TASK OBJECTIVE:
Copy out all of the records. Keep every word exact.

LISTED ENTRIES:
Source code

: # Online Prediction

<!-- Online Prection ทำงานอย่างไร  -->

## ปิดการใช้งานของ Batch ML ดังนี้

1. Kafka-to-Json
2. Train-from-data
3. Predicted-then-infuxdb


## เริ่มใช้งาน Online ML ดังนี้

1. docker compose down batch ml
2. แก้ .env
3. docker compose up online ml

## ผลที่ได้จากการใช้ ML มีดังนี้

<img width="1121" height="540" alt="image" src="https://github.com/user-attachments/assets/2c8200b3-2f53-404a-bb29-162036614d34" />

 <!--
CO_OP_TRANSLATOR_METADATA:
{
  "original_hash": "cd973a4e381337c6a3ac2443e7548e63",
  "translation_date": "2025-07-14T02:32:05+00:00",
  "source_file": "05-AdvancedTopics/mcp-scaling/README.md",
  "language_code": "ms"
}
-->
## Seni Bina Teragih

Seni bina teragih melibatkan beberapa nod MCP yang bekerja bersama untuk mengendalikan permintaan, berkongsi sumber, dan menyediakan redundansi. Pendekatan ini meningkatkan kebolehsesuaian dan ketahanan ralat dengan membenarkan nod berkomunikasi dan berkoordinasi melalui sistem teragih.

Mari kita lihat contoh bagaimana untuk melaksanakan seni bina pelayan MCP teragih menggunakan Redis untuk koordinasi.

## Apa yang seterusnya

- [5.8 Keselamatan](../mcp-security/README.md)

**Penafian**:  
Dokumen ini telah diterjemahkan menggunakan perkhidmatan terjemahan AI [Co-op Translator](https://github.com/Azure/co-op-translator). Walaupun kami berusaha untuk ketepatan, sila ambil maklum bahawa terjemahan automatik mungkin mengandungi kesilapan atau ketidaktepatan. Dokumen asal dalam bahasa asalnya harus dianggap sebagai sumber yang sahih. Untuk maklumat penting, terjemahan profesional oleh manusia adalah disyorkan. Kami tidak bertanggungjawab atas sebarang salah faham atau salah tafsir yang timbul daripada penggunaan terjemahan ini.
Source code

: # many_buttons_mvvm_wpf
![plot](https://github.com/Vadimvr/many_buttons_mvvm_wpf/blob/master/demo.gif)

TASK SOLUTION:
Source code

: # Online Prediction

<!-- Online Prection ทำงานอย่างไร  -->

## ปิดการใช้งานของ Batch ML ดังนี้

1. Kafka-to-Json
2. Train-from-data
3. Predicted-then-infuxdb


## เริ่มใช้งาน Online ML ดังนี้

1. docker compose down batch ml
2. แก้ .env
3. docker compose up online ml

## ผลที่ได้จากการใช้ ML มีดังนี้

<img width="1121" height="540" alt="image" src="https://github.com/user-attachments/assets/2c8200b3-2f53-404a-bb29-162036614d34" />

 <!--
CO_OP_TRANSLATOR_METADATA:
{
  "original_hash": "cd973a4e381337c6a3ac2443e7548e63",
  "translation_date": "2025-07-14T02:32:05+00:00",
  "source_file": "05-AdvancedTopics/mcp-scaling/README.md",
  "language_code": "ms"
}
-->
## Seni Bina Teragih

Seni bina teragih melibatkan beberapa nod MCP yang bekerja bersama untuk mengendalikan permintaan, berkongsi sumber, dan menyediakan redundansi. Pendekatan ini meningkatkan kebolehsesuaian dan ketahanan ralat dengan membenarkan nod berkomunikasi dan berkoordinasi melalui sistem teragih.

Mari kita lihat contoh bagaimana untuk melaksanakan seni bina pelayan MCP teragih menggunakan Redis untuk koordinasi.

## Apa yang seterusnya

- [5.8 Keselamatan](../mcp-security/README.md)

**Penafian**:  
Dokumen ini telah diterjemahkan menggunakan perkhidmatan terjemahan AI [Co-op Translator](https://github.com/Azure/co-op-translator). Walaupun kami berusaha untuk ketepatan, sila ambil maklum bahawa terjemahan automatik mungkin mengandungi kesilapan atau ketidaktepatan. Dokumen asal dalam bahasa asalnya harus dianggap sebagai sumber yang sahih. Untuk maklumat penting, terjemahan profesional oleh manusia adalah disyorkan. Kami tidak bertanggungjawab atas sebarang salah faham atau salah tafsir yang timbul daripada penggunaan terjemahan ini.
Source code

: # many_buttons_mvvm_wpf
![plot](https://github.com/Vadimvr/many_buttons_mvvm_wpf/blob/master/demo.gif)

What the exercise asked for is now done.